§ What is required
Line filter on the word "server": copy each matching line from the entries.

§ Stored data
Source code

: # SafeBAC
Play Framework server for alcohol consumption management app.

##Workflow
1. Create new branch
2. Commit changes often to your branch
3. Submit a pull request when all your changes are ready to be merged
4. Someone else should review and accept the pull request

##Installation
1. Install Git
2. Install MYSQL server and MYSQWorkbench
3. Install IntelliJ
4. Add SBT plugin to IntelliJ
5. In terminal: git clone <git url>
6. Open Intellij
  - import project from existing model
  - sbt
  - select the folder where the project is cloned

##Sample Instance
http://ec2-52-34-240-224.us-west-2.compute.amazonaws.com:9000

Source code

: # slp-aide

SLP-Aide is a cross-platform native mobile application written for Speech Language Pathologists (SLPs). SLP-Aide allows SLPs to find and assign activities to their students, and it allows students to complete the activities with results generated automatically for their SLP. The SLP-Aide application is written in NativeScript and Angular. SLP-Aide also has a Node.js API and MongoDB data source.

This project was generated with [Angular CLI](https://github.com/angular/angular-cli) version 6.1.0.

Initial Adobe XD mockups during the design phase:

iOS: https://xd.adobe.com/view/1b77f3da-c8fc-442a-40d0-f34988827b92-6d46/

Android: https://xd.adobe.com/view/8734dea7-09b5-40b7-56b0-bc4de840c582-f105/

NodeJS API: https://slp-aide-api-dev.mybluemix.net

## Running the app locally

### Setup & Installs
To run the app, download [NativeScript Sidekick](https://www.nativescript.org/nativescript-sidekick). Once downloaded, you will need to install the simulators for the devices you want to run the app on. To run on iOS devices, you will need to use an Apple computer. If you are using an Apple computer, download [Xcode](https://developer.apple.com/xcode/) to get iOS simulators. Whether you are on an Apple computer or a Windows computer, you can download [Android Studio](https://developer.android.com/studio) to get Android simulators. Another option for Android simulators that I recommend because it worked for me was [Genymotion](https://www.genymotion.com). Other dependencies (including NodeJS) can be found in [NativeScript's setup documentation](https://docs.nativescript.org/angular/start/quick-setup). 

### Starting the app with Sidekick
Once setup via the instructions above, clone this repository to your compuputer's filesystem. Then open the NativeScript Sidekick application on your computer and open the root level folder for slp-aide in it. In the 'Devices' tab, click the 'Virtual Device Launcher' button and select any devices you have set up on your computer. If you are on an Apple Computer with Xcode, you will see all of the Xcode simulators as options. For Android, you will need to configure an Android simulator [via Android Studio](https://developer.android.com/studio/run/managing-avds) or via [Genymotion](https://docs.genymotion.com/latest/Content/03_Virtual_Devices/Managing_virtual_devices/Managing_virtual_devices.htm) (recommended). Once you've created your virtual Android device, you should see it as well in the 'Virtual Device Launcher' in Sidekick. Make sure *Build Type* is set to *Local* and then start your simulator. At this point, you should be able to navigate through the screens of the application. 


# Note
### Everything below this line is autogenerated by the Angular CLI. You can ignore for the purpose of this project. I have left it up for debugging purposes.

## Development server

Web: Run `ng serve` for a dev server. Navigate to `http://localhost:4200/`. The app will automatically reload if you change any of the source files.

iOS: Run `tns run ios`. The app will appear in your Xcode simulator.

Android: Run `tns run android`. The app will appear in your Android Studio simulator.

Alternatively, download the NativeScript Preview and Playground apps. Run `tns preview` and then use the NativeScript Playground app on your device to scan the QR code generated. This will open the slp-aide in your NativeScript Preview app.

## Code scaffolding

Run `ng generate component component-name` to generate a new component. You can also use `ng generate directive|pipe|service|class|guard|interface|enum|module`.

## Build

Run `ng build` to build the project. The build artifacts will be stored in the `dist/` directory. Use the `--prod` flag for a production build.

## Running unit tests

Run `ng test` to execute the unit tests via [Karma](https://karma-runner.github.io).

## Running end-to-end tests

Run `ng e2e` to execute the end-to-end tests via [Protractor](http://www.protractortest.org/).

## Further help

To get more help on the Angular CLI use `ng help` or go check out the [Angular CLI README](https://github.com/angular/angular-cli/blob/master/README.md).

§ Exercise output
Play Framework server for alcohol consumption management app.
2. Install MYSQL server and MYSQWorkbench
## Development server
Web: Run `ng serve` for a dev server. Navigate to `http://localhost:4200/`. The app will automatically reload if you change any of the source files.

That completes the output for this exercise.